Would anyone have any recommendations for forwarding events from physically isolated networks to a main network and thus providing a "single pane of glass"?
The networks must be physically isolated due to security requirements. Data diode connections are approved. We cannot implement firewalls, thus supporting TCP connections (and typical Splunk forwarding protocols).
Here is a reference diagram of the logical architecture. We are looking at utilizing data diodes, which then require UDP connections, which of course, limits our options. We know how to get the traffic across the data diodes from a network configuration standpoint, so it's a matter of what data and how the data is structured so it can be processed correctly by the upstream Splunk Indexer that is the big question.
Our biggest issue lies in the fact that UDP ingest on the upstream Splunk server only sees the Heavy Forwarders as the source vs. the original endpoints. We've searched at other forum posts with no luck on how to adapt them if they are even adaptable for this type of scenario, given we are ingesting Windows, Linux, and Syslog from each isolated network.
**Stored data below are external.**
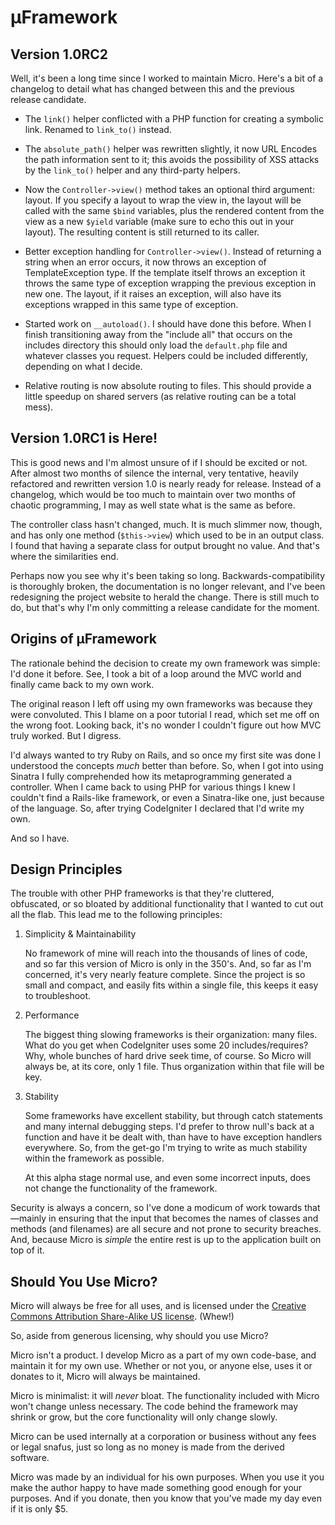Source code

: &micro;Framework
================

Version 1.0RC2
--------------

Well, it's been a long time since I worked to maintain Micro. Here's a bit of a changelog to detail what has changed between this and the previous release candidate.

  * The `link()` helper conflicted with a PHP function for creating a symbolic link. Renamed to `link_to()` instead.
  
  * The `absolute_path()` helper was rewritten slightly, it now URL Encodes the path information sent to it; this avoids the possibility of XSS attacks by the `link_to()` helper and any third-party helpers.
  
  * Now the `Controller->view()` method takes an optional third argument: layout. If you specify a layout to wrap the view in, the layout will be called with the same `$bind` variables, plus the rendered content from the view as a new `$yield` variable (make sure to echo this out in your layout). The resulting content is still returned to its caller.
  
  * Better exception handling for `Controller->view()`. Instead of returning a string when an error occurs, it now throws an exception of TemplateException type. If the template itself throws an exception it throws the same type of exception wrapping the previous exception in new one. The layout, if it raises an exception, will also have its exceptions wrapped in this same type of exception.
  
  * Started work on `__autoload()`. I should have done this before. When I finish transitioning away from the "include all" that occurs on the includes directory this should only load the `default.php` file and whatever classes you request. Helpers could be included differently, depending on what I decide.
  
  * Relative routing is now absolute routing to files. This should provide a little speedup on shared servers (as relative routing can be a total mess).

Version 1.0RC1 is Here!
--------------------

This is good news and I'm almost unsure of if I should be excited or not. After almost two months of silence the internal, very tentative, heavily refactored and rewritten version 1.0 is nearly ready for release. Instead of a changelog, which would be too much to maintain over two months of chaotic programming, I may as well state what is the same as before.

The controller class hasn't changed, much. It is much slimmer now, though, and has only one method (`$this->view`) which used to be in an output class. I found that having a separate class for output brought no value. And that's where the similarities end.

Perhaps now you see why it's been taking so long. Backwards-compatibility is thoroughly broken, the documentation is no longer relevant, and I've been redesigning the project website to herald the change. There is still much to do, but that's why I'm only committing a release candidate for the moment.

Origins of &micro;Framework
---------------------------

The rationale behind the decision to create my own framework was simple: I'd done it before.  See, I took a bit of a loop around the MVC world and finally came back to my own work.

The original reason I left off using my own frameworks was because they were convoluted.  This I blame on a poor tutorial I read, which set me off on the wrong foot.  Looking back, it's no wonder I couldn't figure out how MVC truly worked.  But I digress.

I'd always wanted to try Ruby on Rails, and so once my first site was done I understood the concepts *much* better than before.  So, when I got into using Sinatra I fully comprehended how its metaprogramming generated a controller. When I came back to using PHP for various things I knew I couldn't find a Rails-like framework, or even a Sinatra-like one, just because of the language.  So, after trying CodeIgniter I declared that I'd write my own.

And so I have.

Design Principles
-----------------

The trouble with other PHP frameworks is that they're cluttered, obfuscated, or so bloated by additional functionality that I wanted to cut out all the flab.  This lead me to the following principles:

  1. Simplicity & Maintainability

     No framework of mine will reach into the thousands of lines of code, and so far this version of Micro is only in the 350's.  And, so far as I'm concerned, it's very nearly feature complete.  Since the project is so small and compact, and easily fits within a single file, this keeps it easy to troubleshoot.

  2. Performance

     The biggest thing slowing frameworks is their organization: many files.  What do you get when CodeIgniter uses some 20 includes/requires?  Why, whole bunches of hard drive seek time, of course.  So Micro will always be, at its core, only 1 file.  Thus organization within that file will be key.

  3. Stability

     Some frameworks have excellent stability, but through catch statements and many internal debugging steps.  I'd prefer to throw null's back at a function and have it be dealt with, than have to have exception handlers everywhere.  So, from the get-go I'm trying to write as much stability within the framework as possible.

     At this alpha stage normal use, and even some incorrect inputs, does not change the functionality of the framework.

Security is always a concern, so I've done a modicum of work towards that&mdash;mainly in ensuring that the input that becomes the names of classes and methods (and filenames) are all secure and not prone to security breaches.  And, because Micro is *simple* the entire rest is up to the application built on top of it.

Should You Use Micro?
---------------------

Micro will always be free for all uses, and is licensed under the [Creative Commons Attribution Share-Alike US license][cc]. (Whew!)

So, aside from generous licensing, why should you use Micro?

Micro isn't a product.  I develop Micro as a part of my own code-base, and maintain it for my own use.  Whether or not you, or anyone else, uses it or donates to it, Micro will always be maintained.

Micro is minimalist: it will *never* bloat.  The functionality included with Micro won't change unless necessary.  The code behind the framework may shrink or grow, but the core functionality will only change slowly.

Micro can be used internally at a corporation or business without any fees or legal snafus, just so long as no money is made from the derived software.

Micro was made by an individual for his own purposes.  When you use it you make the author happy to have made something good enough for your purposes.   And if you donate, then you know that you've made my day even if it is only $5.

  [cc]: http://creativecommons.org/licenses/by-sa/3.0/us/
Example: https://community.splunk.com/t5/Getting-Data-In/Keeping-Host-data-when-using-Heavy-Forwarder/m-p/232...
What happens between the Heavy Forwarders and the upstream Splunk Indexer is where we need help. Any and all creative ideas are welcome! For example:
We are currently running Splunk Enterprise v8.2.3, on premise.
Thank you in advance!
first the most important question. Can you lost unknown amount of events from those zones when you are sending those to your central splunk service? As data diodes use UDP you will be lost some event time by time without knowing it!
If this is not allowed then forget the central service idea and collect data locally and set local splunk instances on those zones.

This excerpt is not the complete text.